=== WHAT TO DO ===
Each line from the one holding "brew install heroku/brew/heroku" to the last line below must be written out exactly, with no other output.

=== GIVEN RECORDS ===

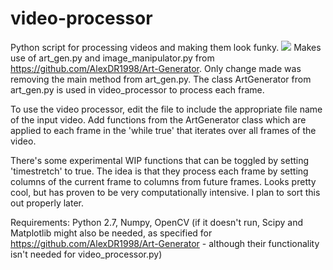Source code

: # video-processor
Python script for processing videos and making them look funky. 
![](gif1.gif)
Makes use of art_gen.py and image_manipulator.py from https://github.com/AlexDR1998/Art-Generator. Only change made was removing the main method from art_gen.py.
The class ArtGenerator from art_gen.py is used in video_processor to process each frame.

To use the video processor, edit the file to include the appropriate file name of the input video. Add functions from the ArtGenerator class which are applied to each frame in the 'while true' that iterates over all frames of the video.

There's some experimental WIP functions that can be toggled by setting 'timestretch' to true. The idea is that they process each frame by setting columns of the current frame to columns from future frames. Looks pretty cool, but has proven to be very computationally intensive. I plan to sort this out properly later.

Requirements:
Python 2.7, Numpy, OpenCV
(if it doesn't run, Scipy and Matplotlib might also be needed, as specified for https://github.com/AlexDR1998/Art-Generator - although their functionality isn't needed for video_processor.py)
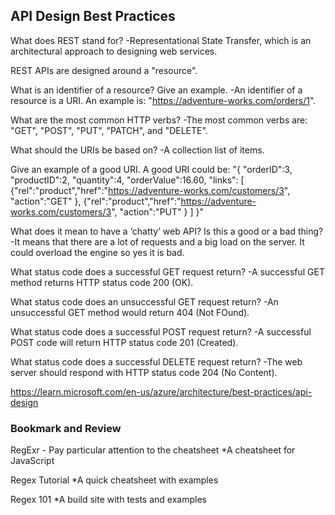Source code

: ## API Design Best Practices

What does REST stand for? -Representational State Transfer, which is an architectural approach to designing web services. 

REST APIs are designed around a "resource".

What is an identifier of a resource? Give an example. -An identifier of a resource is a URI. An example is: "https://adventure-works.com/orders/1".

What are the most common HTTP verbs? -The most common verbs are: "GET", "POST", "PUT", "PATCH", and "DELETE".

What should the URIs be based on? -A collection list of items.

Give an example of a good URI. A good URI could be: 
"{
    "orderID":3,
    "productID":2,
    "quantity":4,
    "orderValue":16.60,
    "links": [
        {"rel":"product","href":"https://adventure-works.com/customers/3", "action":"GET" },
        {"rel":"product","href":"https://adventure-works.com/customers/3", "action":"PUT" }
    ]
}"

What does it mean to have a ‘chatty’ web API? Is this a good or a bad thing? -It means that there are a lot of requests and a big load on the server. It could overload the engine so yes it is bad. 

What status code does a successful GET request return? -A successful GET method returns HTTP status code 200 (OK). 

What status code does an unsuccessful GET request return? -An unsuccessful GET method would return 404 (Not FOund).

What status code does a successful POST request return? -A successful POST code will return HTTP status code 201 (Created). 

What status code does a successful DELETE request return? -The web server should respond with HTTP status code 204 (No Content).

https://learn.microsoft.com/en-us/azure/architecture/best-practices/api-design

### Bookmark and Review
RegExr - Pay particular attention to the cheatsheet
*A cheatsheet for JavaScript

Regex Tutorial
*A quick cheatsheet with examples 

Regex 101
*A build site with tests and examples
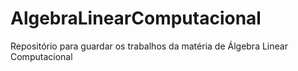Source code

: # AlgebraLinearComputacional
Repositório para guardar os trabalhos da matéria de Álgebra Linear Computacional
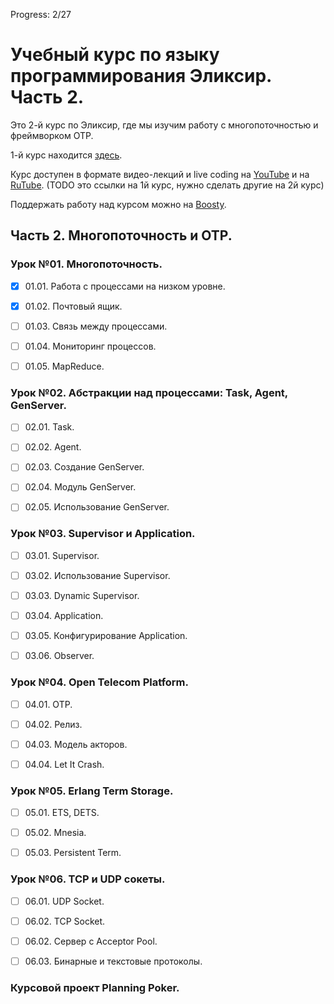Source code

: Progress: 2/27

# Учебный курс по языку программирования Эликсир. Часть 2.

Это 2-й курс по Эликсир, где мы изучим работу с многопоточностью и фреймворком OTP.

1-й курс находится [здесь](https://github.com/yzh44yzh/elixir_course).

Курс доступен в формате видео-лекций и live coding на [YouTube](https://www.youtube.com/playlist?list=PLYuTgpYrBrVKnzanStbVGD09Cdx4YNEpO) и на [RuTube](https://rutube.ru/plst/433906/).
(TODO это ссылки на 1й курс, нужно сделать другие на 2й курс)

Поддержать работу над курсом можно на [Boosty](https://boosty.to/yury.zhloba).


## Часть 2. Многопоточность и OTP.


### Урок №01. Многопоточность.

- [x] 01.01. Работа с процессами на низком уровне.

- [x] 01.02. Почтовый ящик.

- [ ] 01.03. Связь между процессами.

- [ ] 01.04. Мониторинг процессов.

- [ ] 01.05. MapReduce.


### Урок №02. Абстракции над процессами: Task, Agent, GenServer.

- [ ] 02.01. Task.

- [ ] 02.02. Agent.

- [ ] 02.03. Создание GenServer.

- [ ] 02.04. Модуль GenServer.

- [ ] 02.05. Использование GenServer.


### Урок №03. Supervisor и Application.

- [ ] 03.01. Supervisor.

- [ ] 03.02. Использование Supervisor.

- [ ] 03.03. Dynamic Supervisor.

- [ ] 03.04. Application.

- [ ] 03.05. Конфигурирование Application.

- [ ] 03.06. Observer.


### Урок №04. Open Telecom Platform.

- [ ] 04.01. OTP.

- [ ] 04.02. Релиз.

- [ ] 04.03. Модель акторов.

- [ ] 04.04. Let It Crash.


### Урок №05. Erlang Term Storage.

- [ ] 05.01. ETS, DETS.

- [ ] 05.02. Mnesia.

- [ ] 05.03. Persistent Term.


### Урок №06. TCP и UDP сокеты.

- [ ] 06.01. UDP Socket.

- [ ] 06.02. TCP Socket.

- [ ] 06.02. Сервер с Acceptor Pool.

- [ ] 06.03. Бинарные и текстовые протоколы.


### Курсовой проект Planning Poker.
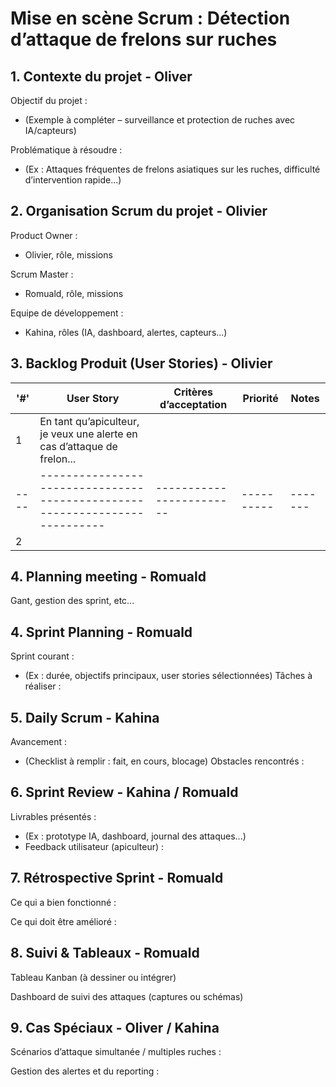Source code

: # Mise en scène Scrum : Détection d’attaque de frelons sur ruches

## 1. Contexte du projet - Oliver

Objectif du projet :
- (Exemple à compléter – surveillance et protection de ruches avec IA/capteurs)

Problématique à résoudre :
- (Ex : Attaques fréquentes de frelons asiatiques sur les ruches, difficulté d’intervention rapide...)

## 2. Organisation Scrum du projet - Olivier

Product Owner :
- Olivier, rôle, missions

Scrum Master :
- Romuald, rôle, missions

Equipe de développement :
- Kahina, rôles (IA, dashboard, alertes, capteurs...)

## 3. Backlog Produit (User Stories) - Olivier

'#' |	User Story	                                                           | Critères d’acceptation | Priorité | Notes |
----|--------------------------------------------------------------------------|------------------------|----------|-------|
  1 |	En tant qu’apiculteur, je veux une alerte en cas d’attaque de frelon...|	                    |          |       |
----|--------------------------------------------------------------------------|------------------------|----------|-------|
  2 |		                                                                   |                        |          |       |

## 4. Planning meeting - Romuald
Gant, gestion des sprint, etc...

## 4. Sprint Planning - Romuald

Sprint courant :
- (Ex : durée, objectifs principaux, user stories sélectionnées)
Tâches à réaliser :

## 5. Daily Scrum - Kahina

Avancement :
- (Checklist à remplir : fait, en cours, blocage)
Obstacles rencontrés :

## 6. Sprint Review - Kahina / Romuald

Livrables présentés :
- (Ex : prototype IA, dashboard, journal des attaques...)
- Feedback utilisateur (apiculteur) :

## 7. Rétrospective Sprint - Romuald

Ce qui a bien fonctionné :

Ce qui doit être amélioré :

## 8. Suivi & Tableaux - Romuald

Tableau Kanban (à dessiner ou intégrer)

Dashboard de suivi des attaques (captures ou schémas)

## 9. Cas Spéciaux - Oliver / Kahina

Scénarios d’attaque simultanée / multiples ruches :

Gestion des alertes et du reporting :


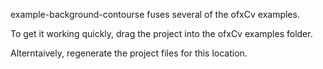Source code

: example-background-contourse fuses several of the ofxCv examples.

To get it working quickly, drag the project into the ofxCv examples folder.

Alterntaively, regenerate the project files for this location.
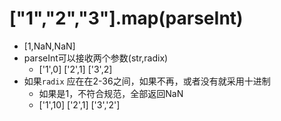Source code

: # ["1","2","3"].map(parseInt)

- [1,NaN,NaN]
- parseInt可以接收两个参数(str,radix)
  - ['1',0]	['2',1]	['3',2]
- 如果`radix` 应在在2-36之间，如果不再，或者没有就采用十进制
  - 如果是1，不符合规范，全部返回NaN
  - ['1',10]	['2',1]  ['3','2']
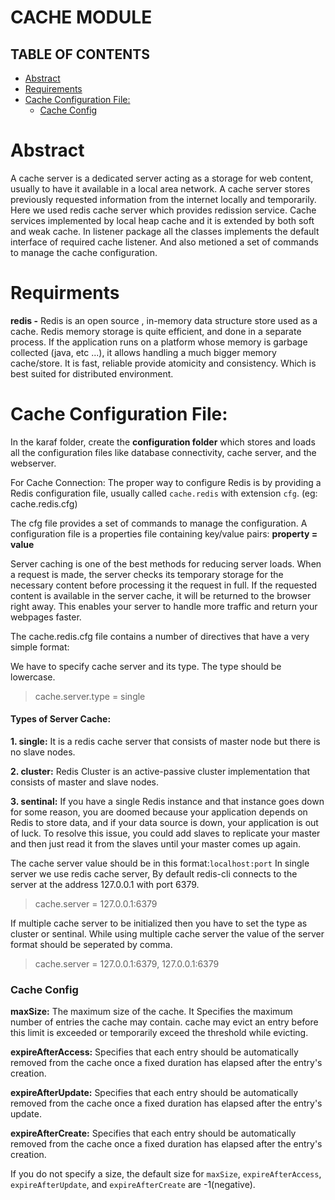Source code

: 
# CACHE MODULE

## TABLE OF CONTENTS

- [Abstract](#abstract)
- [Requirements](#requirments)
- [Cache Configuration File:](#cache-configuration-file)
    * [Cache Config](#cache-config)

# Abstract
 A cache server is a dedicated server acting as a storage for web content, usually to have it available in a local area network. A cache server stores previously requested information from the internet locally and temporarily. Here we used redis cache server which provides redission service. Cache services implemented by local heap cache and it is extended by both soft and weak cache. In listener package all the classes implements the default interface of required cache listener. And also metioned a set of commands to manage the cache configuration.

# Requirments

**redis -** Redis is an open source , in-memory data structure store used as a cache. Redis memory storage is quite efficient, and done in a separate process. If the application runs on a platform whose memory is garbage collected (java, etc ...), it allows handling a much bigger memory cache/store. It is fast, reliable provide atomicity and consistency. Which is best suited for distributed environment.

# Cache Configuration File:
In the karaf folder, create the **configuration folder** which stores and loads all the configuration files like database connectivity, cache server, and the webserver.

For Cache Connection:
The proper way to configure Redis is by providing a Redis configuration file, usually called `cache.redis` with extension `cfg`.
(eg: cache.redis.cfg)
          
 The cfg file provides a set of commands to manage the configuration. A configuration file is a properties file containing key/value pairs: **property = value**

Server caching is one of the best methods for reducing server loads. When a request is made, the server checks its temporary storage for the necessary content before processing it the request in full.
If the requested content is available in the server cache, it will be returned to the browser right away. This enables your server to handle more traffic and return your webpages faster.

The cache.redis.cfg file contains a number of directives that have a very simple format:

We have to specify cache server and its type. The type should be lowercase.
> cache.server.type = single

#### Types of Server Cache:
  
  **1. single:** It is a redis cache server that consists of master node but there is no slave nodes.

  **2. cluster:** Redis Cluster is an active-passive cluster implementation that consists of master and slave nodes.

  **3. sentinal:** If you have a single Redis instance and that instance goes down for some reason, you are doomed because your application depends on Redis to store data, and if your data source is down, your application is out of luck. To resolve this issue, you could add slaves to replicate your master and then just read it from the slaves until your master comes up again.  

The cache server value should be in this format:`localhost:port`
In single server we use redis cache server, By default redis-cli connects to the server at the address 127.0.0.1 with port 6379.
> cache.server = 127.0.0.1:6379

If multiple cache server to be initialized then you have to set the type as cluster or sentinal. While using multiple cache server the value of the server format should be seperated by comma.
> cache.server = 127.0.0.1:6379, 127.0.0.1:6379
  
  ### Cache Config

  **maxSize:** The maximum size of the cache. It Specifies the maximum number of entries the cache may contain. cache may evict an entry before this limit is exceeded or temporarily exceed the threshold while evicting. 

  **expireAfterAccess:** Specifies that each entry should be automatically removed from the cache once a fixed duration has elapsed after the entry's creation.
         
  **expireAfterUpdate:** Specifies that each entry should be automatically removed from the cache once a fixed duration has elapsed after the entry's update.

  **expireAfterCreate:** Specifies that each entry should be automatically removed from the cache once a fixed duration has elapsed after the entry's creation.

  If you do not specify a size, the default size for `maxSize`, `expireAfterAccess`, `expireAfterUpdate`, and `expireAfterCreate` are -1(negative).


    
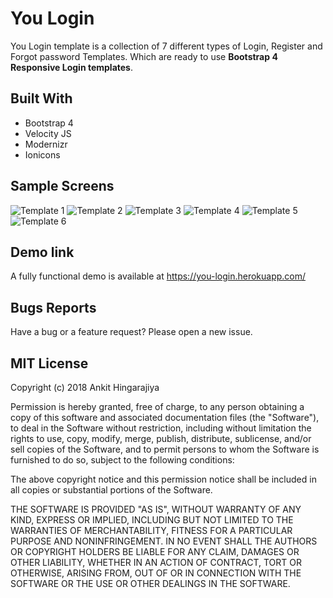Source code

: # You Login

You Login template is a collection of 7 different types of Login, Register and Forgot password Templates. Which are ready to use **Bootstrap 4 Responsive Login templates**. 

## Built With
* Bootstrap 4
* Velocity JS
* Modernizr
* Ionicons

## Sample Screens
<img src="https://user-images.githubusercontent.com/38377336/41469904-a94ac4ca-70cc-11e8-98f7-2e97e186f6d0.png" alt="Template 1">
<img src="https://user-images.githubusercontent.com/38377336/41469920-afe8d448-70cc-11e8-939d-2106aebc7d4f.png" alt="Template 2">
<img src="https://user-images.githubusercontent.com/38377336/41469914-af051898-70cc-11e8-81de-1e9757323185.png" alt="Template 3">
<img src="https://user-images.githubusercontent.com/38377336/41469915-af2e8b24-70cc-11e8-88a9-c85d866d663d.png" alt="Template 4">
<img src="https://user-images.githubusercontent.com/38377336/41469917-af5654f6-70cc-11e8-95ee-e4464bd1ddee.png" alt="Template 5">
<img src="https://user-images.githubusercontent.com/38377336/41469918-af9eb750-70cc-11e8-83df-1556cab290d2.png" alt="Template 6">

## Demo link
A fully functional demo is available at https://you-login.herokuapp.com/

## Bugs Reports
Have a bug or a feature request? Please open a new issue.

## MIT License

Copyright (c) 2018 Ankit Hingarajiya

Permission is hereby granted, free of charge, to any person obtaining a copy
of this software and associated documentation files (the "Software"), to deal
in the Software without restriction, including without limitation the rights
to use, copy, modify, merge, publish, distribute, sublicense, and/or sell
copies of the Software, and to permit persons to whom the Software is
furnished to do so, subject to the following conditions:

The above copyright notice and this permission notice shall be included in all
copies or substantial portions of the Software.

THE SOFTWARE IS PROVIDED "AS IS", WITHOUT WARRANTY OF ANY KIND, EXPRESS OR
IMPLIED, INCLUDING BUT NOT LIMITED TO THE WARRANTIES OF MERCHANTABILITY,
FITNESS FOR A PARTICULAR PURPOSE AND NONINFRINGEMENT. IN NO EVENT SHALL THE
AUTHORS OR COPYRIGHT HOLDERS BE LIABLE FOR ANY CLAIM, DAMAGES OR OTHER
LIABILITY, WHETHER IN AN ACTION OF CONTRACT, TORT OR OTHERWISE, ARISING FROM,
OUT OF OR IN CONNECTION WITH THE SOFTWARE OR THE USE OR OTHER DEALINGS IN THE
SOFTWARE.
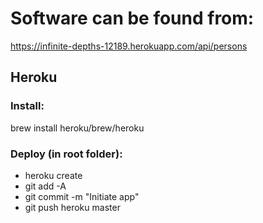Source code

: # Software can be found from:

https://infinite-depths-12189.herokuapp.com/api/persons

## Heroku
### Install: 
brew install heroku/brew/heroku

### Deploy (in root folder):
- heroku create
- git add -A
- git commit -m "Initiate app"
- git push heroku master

=== RESULT FOR THIS EXERCISE ===
brew install heroku/brew/heroku

### Deploy (in root folder):
- heroku create
- git add -A
- git commit -m "Initiate app"
- git push heroku master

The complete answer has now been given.